Vio que Pavlysh estaba atendiendo la radio y dijo:

— Vi como partía la canoa. Pero no me dio tiempo de preguntar nada. ¿Aún no han llegado los submarinistas?

— Prepara, por si las moscas, el botiquín — dijo Dimov.

— Seguramente, yo haré eso mejor — observo Pavlysh, usted quede por ahora al cuidado de la radio.

— En primer lugar — objeto Dimov —, Pflug, como radista, es una calamidad. En segundo, sospecho, Pavlysh, que usted no es mejor veterinario. Se olvida de que, biológicamente, nuestros amigos y colegas no figuran entre los antropoides.
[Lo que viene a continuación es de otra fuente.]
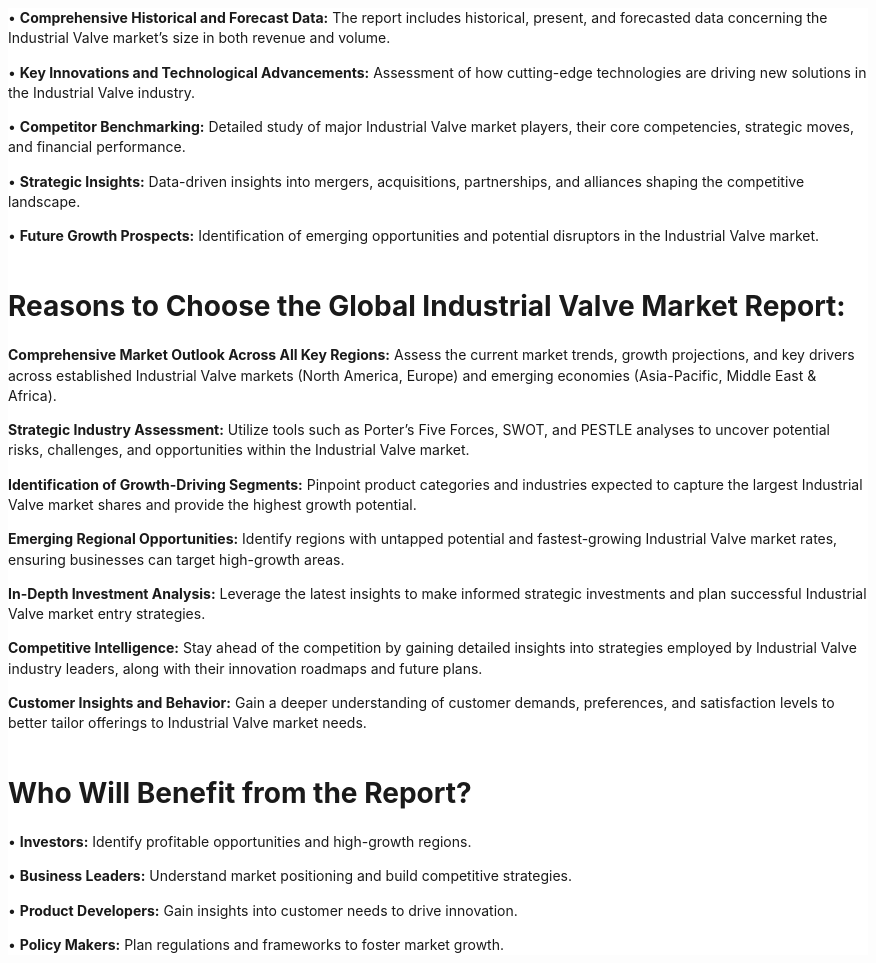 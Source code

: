 • <strong>Comprehensive Historical and Forecast Data:</strong> The report includes historical, present, and forecasted data concerning the Industrial Valve market’s size in both revenue and volume.

• <strong>Key Innovations and Technological Advancements:</strong> Assessment of how cutting-edge technologies are driving new solutions in the Industrial Valve industry.

• <strong>Competitor Benchmarking:</strong> Detailed study of major Industrial Valve market players, their core competencies, strategic moves, and financial performance.

• <strong>Strategic Insights:</strong> Data-driven insights into mergers, acquisitions, partnerships, and alliances shaping the competitive landscape.

• <strong>Future Growth Prospects:</strong> Identification of emerging opportunities and potential disruptors in the Industrial Valve market.

# <strong>Reasons to Choose the Global Industrial Valve Market Report:</strong>

<strong>Comprehensive Market Outlook Across All Key Regions:</strong>
Assess the current market trends, growth projections, and key drivers across established Industrial Valve markets (North America, Europe) and emerging economies (Asia-Pacific, Middle East & Africa).

<strong>Strategic Industry Assessment:</strong>
Utilize tools such as Porter’s Five Forces, SWOT, and PESTLE analyses to uncover potential risks, challenges, and opportunities within the Industrial Valve market.

<strong>Identification of Growth-Driving Segments:</strong>
Pinpoint product categories and industries expected to capture the largest Industrial Valve market shares and provide the highest growth potential.

<strong>Emerging Regional Opportunities:</strong>
Identify regions with untapped potential and fastest-growing Industrial Valve market rates, ensuring businesses can target high-growth areas.

<strong>In-Depth Investment Analysis:</strong>
Leverage the latest insights to make informed strategic investments and plan successful Industrial Valve market entry strategies.

<strong>Competitive Intelligence:</strong>
Stay ahead of the competition by gaining detailed insights into strategies employed by Industrial Valve industry leaders, along with their innovation roadmaps and future plans.

<strong>Customer Insights and Behavior:</strong>
Gain a deeper understanding of customer demands, preferences, and satisfaction levels to better tailor offerings to Industrial Valve market needs.

# <strong>Who Will Benefit from the Report?</strong>

• <strong>Investors:</strong> Identify profitable opportunities and high-growth regions.

• <strong>Business Leaders:</strong> Understand market positioning and build competitive strategies.

• <strong>Product Developers:</strong> Gain insights into customer needs to drive innovation.

• <strong>Policy Makers:</strong> Plan regulations and frameworks to foster market growth.
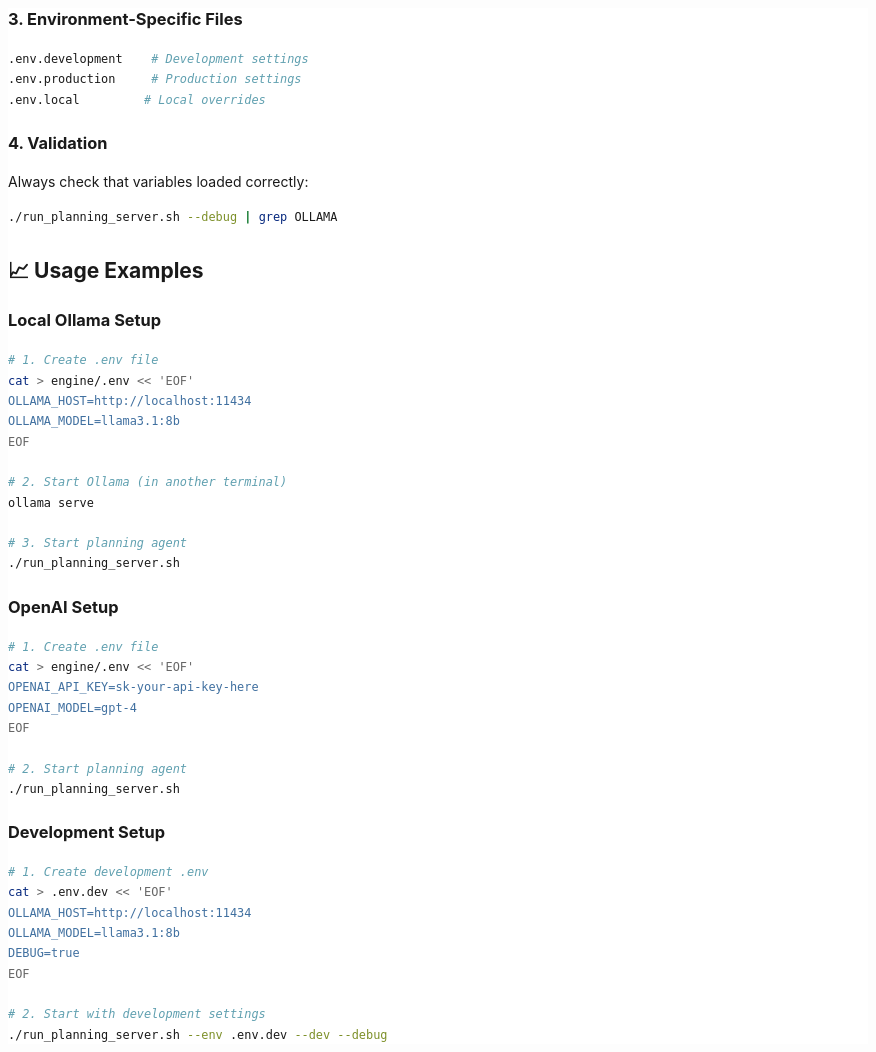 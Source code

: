 ### **3. Environment-Specific Files**
```bash
.env.development    # Development settings
.env.production     # Production settings  
.env.local         # Local overrides
```

### **4. Validation**
Always check that variables loaded correctly:
```bash
./run_planning_server.sh --debug | grep OLLAMA
```

## 📈 **Usage Examples**

### **Local Ollama Setup**
```bash
# 1. Create .env file
cat > engine/.env << 'EOF'
OLLAMA_HOST=http://localhost:11434
OLLAMA_MODEL=llama3.1:8b
EOF

# 2. Start Ollama (in another terminal)
ollama serve

# 3. Start planning agent
./run_planning_server.sh
```

### **OpenAI Setup**
```bash
# 1. Create .env file
cat > engine/.env << 'EOF'
OPENAI_API_KEY=sk-your-api-key-here
OPENAI_MODEL=gpt-4
EOF

# 2. Start planning agent
./run_planning_server.sh
```

### **Development Setup**
```bash
# 1. Create development .env
cat > .env.dev << 'EOF'
OLLAMA_HOST=http://localhost:11434
OLLAMA_MODEL=llama3.1:8b
DEBUG=true
EOF

# 2. Start with development settings
./run_planning_server.sh --env .env.dev --dev --debug
```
— Si — dijo Pflug —, cierto, por más lamentable que sea. Pero estoy seguro de que no ocurrirá nada malo.

Abrió un cajón que había en un ángulo, junto al tabique, y se puso a tomar de allí brillantes instrumentos y preparados, mirando al mismo tiempo los botes con sus trofeos.

Llegó un despacho del flayer que volaba desde la Estación, había recorrido ya cincuenta kilómetros. Por el momento no había descubierto nada en el océano.

Pavlysh veía por la ventana que Goguia corría ladera abajo. Lo seguía Niels, cargado de aparatos de control.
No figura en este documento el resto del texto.